## Task description:
In how many lines of the listing below does "indicator" appear? Give only the figure.
The input: Begin
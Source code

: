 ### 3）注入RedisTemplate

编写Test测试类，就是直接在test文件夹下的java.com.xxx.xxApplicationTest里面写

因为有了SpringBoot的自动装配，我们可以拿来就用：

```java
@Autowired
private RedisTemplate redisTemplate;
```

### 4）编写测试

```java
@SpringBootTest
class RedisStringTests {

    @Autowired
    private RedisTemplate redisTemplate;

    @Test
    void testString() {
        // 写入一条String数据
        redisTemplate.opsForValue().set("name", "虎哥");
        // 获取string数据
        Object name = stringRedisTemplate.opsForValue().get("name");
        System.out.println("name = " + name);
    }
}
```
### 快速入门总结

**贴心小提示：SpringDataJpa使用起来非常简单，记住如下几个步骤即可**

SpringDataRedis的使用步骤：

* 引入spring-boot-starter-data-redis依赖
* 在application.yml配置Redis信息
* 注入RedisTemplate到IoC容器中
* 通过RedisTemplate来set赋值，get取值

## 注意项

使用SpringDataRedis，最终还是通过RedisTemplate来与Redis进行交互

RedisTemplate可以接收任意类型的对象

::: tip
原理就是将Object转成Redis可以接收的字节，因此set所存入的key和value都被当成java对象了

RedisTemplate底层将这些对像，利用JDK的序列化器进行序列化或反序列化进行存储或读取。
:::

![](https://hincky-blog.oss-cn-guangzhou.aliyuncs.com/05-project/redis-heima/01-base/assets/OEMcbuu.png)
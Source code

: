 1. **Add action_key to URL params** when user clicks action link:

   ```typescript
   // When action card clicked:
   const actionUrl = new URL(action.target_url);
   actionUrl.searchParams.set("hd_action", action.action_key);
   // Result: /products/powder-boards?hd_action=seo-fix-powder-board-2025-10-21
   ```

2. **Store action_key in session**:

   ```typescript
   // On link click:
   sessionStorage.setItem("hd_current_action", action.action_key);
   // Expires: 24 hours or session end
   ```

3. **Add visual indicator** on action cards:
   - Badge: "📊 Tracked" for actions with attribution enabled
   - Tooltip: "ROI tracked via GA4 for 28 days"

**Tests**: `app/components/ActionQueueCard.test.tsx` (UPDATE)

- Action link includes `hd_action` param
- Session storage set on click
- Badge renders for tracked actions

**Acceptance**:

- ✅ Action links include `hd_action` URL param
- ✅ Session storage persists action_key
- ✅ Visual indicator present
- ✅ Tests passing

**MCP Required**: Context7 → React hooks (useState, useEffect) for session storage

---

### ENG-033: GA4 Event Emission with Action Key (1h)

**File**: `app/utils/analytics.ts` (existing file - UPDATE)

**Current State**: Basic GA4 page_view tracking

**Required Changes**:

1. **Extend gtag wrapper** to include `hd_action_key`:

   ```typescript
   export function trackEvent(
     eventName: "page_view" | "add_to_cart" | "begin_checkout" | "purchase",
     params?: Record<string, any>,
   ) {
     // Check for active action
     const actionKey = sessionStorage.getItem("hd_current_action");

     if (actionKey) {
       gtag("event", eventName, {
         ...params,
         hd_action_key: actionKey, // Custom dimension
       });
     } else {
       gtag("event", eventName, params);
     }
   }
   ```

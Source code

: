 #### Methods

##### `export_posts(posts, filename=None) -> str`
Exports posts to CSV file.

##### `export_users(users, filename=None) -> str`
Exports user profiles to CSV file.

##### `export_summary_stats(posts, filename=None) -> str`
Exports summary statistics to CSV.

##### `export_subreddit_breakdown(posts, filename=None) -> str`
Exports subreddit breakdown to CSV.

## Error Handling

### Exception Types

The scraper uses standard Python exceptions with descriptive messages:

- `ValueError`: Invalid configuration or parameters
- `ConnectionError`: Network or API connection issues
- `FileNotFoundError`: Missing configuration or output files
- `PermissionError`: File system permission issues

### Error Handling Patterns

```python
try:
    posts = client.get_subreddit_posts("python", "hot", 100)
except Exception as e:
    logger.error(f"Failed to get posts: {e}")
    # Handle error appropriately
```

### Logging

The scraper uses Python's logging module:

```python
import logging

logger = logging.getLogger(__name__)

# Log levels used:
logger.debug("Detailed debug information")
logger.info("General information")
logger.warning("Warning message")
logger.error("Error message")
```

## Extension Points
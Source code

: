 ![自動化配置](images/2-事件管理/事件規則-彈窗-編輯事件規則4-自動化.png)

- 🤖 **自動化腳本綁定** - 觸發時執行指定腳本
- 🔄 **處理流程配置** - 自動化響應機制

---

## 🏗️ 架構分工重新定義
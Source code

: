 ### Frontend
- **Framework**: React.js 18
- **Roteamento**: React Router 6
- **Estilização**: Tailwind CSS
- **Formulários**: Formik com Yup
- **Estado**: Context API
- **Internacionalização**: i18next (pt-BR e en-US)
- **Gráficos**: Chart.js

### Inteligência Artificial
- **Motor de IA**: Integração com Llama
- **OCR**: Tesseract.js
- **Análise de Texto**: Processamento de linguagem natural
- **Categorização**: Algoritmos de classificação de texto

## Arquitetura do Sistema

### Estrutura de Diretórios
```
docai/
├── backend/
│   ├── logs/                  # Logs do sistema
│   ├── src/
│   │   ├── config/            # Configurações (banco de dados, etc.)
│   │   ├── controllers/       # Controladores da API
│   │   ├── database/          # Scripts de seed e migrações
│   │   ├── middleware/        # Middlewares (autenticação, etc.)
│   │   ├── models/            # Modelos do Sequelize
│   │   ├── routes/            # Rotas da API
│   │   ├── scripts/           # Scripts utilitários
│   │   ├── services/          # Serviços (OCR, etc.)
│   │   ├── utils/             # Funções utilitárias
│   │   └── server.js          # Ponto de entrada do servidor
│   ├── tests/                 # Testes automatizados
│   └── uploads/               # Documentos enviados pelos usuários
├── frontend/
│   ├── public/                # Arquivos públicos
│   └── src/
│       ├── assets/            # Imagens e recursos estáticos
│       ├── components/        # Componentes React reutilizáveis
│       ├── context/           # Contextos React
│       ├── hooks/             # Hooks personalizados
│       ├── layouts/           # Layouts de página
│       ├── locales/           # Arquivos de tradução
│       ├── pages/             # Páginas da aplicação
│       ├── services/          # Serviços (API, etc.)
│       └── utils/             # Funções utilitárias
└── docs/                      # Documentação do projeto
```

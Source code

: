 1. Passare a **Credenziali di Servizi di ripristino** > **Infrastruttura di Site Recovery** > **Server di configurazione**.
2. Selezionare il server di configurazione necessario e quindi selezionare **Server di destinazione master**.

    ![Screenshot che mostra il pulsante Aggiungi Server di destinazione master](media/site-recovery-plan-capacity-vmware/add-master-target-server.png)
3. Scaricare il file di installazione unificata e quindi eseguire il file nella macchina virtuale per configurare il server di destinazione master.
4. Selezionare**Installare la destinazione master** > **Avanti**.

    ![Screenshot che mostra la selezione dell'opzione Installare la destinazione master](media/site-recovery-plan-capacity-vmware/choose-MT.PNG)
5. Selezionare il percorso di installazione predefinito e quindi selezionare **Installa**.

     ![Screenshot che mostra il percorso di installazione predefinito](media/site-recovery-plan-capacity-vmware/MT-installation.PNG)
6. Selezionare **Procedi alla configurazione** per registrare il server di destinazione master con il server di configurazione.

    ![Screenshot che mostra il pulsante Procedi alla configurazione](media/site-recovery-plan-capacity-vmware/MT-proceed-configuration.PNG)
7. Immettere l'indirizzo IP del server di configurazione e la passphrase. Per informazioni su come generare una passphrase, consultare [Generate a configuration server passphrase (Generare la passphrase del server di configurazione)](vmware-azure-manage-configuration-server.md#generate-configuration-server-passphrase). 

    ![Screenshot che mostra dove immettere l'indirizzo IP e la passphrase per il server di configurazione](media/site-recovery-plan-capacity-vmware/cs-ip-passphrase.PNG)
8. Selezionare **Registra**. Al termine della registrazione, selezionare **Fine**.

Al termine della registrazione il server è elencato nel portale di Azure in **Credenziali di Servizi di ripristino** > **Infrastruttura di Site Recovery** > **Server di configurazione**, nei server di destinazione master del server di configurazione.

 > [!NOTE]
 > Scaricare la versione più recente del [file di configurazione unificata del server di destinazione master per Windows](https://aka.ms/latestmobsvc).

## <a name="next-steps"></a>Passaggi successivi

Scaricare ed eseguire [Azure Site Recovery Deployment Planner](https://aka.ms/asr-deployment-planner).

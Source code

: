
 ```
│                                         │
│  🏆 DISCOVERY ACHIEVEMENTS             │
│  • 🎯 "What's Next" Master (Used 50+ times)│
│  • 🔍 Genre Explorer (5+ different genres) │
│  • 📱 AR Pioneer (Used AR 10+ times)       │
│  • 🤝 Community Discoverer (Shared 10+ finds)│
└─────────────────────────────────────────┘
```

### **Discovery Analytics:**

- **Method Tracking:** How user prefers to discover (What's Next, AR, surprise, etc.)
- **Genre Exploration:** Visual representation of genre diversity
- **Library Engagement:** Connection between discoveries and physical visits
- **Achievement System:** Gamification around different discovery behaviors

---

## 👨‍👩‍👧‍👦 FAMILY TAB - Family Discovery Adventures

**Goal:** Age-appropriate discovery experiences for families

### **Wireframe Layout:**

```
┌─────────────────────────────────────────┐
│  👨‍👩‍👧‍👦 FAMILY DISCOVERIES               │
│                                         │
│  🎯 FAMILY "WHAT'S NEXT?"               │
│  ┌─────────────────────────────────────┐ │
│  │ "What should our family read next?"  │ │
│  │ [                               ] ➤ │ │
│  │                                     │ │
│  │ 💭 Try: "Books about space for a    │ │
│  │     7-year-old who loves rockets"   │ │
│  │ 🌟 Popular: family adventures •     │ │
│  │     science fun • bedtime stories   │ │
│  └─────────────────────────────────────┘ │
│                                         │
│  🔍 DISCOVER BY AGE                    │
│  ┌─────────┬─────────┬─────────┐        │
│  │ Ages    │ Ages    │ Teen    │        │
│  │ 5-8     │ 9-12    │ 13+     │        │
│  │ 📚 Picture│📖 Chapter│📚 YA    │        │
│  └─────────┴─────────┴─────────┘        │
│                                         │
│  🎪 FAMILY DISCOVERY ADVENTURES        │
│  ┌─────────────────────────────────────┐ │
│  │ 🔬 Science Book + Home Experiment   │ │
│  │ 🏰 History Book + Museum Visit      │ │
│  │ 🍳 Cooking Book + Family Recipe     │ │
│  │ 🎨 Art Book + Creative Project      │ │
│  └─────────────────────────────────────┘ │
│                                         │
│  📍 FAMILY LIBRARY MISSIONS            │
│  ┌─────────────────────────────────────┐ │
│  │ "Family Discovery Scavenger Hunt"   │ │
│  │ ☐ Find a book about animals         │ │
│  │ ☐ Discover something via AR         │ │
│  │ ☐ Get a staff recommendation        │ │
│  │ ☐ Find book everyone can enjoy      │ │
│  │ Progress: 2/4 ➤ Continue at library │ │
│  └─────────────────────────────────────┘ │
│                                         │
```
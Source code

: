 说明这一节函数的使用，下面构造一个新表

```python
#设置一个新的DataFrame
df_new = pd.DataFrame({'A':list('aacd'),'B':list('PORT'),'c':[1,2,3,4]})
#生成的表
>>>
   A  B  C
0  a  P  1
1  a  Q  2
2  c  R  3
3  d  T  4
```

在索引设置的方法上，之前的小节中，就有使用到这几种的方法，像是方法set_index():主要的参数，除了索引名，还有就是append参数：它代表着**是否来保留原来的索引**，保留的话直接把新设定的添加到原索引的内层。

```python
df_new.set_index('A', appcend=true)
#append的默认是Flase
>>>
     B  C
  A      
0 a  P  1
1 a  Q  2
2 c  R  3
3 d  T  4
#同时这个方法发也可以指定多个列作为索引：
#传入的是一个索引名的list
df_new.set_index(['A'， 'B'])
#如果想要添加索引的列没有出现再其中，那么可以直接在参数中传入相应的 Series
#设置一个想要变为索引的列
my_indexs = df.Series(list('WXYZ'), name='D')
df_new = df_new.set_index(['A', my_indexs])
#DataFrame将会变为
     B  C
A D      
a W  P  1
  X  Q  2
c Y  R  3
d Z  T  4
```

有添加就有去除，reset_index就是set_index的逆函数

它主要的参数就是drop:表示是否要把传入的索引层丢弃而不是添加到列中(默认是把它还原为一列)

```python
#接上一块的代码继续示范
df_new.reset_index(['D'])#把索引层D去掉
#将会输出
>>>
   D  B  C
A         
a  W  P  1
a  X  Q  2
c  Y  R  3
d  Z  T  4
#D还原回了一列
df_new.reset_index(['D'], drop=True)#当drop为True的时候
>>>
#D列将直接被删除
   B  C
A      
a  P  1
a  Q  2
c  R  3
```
The input: End
## Your solution:
2